3 Trends Shaping the Face of Healthcare Marketing

6 Min Read

While increasingly essential, online marketing can be a tricky area for healthcare professionals to excel in as the field continues to change and evolve along with technology and online trends. The most important thing is to stay connected with patients and reach out to potential patients by maximizing and honing online reach. This is no small task, and the best means and methods to accomplish it change with time.

Here are three of the major current trends in online marketing for healthcare professionals:

1) Embrace Social Media

Social media has been around for several years now, but usage among key demographics including older adults continues to grow, as does healthcare professionals’ involvement in social networking. It’s not enough to just have a Facebook anymore; to keep up with your competition, healthcare companies need to need to maintain a presence across a variety of networks, potentially including ones tailored for the healthcare industry.

Besides Twitter and Facebook, some social media sites you should consider developing a presence on include YouTube, LinkedIn, Four Square, and even physician-specialized social networking sites such as Sermo. Doctors and other healthcare professionals are also starting to build a presence on “fun” sites like Pinterest, Instagram, and Tumblr.

To get a glimpse of statistics regarding healthcare professional use of social media, check out Mayo Clinic’s Health Care Social Media List, which is “a compilation of health-related organizations actively using social networking sites and maintaining officially sponsored accounts.”

2) Invest in Brand Messaging

Another big trend in online healthcare marketing is brand messaging. Established brands are preferred by younger patients, and marketers are paying attention to this critical facet.
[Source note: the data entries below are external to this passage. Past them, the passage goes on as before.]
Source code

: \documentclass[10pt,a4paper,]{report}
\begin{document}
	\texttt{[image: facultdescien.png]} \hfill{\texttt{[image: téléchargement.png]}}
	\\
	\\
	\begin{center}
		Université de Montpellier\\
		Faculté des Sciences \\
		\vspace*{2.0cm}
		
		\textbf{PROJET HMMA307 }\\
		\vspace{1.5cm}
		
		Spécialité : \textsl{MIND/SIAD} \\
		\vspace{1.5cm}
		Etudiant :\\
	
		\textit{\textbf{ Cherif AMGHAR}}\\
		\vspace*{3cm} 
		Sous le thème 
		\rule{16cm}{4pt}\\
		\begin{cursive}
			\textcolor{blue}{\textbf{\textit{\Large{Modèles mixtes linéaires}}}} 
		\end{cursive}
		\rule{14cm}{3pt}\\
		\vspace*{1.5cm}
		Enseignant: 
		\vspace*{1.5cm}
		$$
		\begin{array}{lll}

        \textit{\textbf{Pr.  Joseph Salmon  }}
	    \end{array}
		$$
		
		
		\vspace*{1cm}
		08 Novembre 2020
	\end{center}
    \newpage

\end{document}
Today’s patient has many choices when it comes to healthcare decisions, so building a positive online discussion about your brand is essential.

Mark Shipley, healthcare marketing expert and co-founder of Smith & Jones, recently explained in a statement, “Patients today are often referred to as healthcare consumers because they are as informed and self-directed in their care decisions as any retail shopper. To become relevant to this new breed of consumers, organizations will need to translate their brand messaging for smaller audiences at different stages of the decision process.”
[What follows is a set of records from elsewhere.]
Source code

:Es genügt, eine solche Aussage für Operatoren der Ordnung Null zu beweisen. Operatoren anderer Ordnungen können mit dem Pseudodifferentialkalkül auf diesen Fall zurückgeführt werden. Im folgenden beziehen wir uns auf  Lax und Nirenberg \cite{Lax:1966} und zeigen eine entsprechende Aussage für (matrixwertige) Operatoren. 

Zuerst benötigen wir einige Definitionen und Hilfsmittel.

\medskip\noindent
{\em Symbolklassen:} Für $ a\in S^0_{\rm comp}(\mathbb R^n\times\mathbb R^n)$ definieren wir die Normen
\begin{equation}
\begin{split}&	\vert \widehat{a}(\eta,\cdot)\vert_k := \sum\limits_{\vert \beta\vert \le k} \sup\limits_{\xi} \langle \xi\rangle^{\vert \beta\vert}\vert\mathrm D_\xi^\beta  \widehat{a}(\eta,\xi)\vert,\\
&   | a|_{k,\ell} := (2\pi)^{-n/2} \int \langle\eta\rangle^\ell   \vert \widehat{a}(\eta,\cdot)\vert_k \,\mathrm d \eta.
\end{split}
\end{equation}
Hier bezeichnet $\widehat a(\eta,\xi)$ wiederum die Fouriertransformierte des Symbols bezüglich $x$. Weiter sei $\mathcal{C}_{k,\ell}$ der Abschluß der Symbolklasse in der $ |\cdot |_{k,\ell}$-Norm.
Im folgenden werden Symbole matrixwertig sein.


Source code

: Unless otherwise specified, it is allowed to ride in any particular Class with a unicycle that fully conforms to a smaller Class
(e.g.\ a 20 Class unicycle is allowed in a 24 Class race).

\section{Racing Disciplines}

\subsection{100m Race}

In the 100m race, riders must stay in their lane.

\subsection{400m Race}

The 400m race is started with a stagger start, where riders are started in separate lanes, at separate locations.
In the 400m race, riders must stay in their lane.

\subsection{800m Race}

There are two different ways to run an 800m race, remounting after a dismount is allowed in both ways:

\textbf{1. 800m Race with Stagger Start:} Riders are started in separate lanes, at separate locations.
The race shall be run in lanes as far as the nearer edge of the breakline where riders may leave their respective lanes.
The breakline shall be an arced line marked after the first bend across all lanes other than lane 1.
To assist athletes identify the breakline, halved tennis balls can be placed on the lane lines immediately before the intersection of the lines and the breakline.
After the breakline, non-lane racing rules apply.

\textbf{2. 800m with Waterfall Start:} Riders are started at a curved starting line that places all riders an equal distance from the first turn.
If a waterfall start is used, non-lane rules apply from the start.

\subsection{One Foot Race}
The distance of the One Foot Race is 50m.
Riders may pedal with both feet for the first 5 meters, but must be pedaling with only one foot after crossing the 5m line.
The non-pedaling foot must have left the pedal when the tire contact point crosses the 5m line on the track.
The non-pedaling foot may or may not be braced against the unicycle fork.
Maintaining a stable image in the current industry environment of mergers and acquisitions is another reason why brand messaging is more important than ever. Furthermore, according to a recent blog post by Nurses Count, the top physicians, nurses, and administration leaders also want to be associated with the top brands in the industry.

So how do you market your brand? Brand journalism, also called story branding or corporate media, is one way brand messaging is accomplished. A form of content marketing, brand journalism focuses on real-life examples and human interest pieces. Healthcare professionals tell their own stories and distribute them through social media. According to the Smith & Jones white paper Healthcare Marketing’s Top Trends for 2014, this kind of corporate storytelling could replace the press release in the coming years.

3) Change Your View of ‘Content’

Content is still king when it comes to online marketing, but it might be time you start rethinking the definition of “content.” In addition to blog posts, articles, whitepapers, and other written content, image and video are becoming critical additions to your overall content package.

Accompanied by a short blurb or written post on social media, image and videos are growing in popularity for healthcare marketers. Young, busy consumers reading posts on their mobile devices appreciate short, shareable content, and images and videos meet this need perfectly.

A recent Pew Research Center study demonstrated that 47 percent of internet users share videos and photos they found online. Young people, and women are especially, are likely to share visual content they find online, according to the study.

“Pictures document life from a special angle, whether they relate to small moments, personal milestones, or larger news and events,” says report author Maeve Duggan. “Mobile connectivity has brought these visuals into countless lives in real-time. This all adds up to a new kind of collective digital scrapbook with fresh forms of storytelling and social bonding.”

Don’t miss out on this segment of the market: Get your visual content out there for consumers to share.

Stumped on how to create catchy content? According to Smith & Jones Healthcare Marketing’s Top Trends for 2014, the most shareable videos and photos that are likely to “go viral” are either funny, emotional, dramatic or surprising, or thought provoking. Videos should also be short (two minutes or less).